Célèbre manifeste qui fit entrer la musique dans l’ère industrielle en intégrant les sons et les bruits produits par la société moderne — les machines notamment — dans la sphère musicale. Une révolution qu’accompagnent des expérimentations qui firent de Russolo le précurseur de la musique concrète et de ses descendantes.

— Éditeur : Allia, Paris
— Année : 2003
— Format : 10 x 17 cm
— Illustrations : quelques, en noir et blanc
— Pages : 39
— Langue : français
— ISBN : 2-84485-114-2
— Prix : 6,10 €

Mon cher Balilla pratella, grand musicien futuriste
par Luigi Russolo (extrait, pp. 9-12)

Le 9 mars I9I3, durant notre sanglante victoire remportée sur quatre mille passéistes au Theâtre Costanzi de Rome, nous défendions à coups de poing et de canne ta Musique futuriste, exécutée par un orchestre puissant, quand tout à coup mon esprit intuitif conçut un nouvel art que, seul, ton génie peut créer I’Art des bruits, conséquence logique de tes merveilleuses innovations.

La vie antique ne fut que silence. C’est au dix-neuvième siècle seulement, avec l’invention des machines, que naquit le bruit. Aujourd’hui le bruit domine en souverain sur la sensibilité des hommes. Durant plusieurs siècles la vie se déroula en silence, ou en sourdine. Les bruits les plus retentissants n’étaient ni intenses, ni prolongés, ni variés. En effet, la nature est normalement silencieuse, sauf les tempêtes, les ouragans, les avalanches, les cascades et quelques mouvements telluriques exceptionnels. C’est pourquoi les premiers sons que l’homme tira d’un roseau percé ou d’une corde tendue l’émerveillèrent profondément.

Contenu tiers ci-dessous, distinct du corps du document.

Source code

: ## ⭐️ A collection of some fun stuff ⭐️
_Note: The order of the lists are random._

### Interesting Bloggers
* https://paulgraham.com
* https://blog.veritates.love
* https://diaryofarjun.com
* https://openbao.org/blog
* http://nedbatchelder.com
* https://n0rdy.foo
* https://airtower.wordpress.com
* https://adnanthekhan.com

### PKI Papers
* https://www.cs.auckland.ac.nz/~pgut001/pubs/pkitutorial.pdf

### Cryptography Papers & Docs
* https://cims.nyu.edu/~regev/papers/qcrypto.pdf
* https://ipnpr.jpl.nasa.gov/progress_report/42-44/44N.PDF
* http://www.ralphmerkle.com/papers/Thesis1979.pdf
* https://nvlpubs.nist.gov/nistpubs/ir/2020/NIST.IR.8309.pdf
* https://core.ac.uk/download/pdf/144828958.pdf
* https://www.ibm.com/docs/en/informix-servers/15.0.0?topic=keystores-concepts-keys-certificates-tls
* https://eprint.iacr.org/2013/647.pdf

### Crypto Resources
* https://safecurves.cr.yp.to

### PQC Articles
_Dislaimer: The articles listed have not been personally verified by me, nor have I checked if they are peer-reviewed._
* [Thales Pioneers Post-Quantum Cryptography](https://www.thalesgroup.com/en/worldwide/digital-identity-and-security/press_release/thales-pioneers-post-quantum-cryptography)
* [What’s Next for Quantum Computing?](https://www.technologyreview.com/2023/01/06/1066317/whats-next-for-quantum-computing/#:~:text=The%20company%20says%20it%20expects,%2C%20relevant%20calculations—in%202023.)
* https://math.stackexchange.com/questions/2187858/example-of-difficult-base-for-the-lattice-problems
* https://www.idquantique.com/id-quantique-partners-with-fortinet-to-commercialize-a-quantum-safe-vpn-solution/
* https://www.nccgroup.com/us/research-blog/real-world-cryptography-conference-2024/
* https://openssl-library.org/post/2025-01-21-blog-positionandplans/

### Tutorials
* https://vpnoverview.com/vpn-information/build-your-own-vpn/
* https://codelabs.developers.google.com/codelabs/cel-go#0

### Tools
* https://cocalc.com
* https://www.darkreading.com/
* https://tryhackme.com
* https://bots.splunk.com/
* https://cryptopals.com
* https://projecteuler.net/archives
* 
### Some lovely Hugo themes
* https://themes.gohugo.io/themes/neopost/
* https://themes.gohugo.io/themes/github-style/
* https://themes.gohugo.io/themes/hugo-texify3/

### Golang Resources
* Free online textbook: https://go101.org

Les peuples primitifs attribuèrent au son une origine divine. Il fut entouré d’un respect religieux et réservé aux prêtres qui l’utilisèrent pour enrichir leurs rites d’un nouveau mystère. C’est ainsi que se forma la conception du son comme chose à part, différente et indépendante de la vie. La musique en fut le résultat, monde fantastique superposé au réel, monde inviolable et sacré. Cette atmosphère hiératique devait nécessairement ralentir le progrès de la musique, qui fut ainsi devancée par les autres arts. Les Grecs eux-mêmes, avec leur théorie musicale fixée mathématiquement par Pythagore et suivant laquelle on admettait seulement l’usage de quelques intervalles consonants ont limité le domaine de la musique et ont rendu presque impossible l’harmonie qu’ils ignoraient absolument. La musique évolua au Moyen ge avec le développement et les modifications du système grec du tétracorde. Mais on continua à considérer le son dans son déroulement à travers le temps, conception étroite qui persista longtemps et que nous retrouvons encore dans les polyphonies les plus compliquées des musiciens flamands. L’accord n’existait pas encore; le développement des différentes parties n’était pas subordonné à l’accord que ces parties pouvaient produire ensemble; la conception de ces parties n’était pas verticale, mais simplement horizontale. Le désir et la recherche de l’union simultanée des sons différents (c’est-à-dire de l’accord, son complexe) se manifestèrent graduellement : on passa de l’accord parfait assonant aux accords enrichis de quelques dissonances de passage, pour arriver aux dissonances persistantes et compliquées de la musique contemporaine.

(Texte publié avec l’aimable autorisation des éditions Allia)

L’auteur
Luigi Russolo, né en 1885 à Venise, meurt en 1947. Membre du groupe futuriste, il se consacre à la peinture, avant d’entreprendre de révolutionner la musique. Il invente de nouveaux instruments qu’il nomme des intonorumori.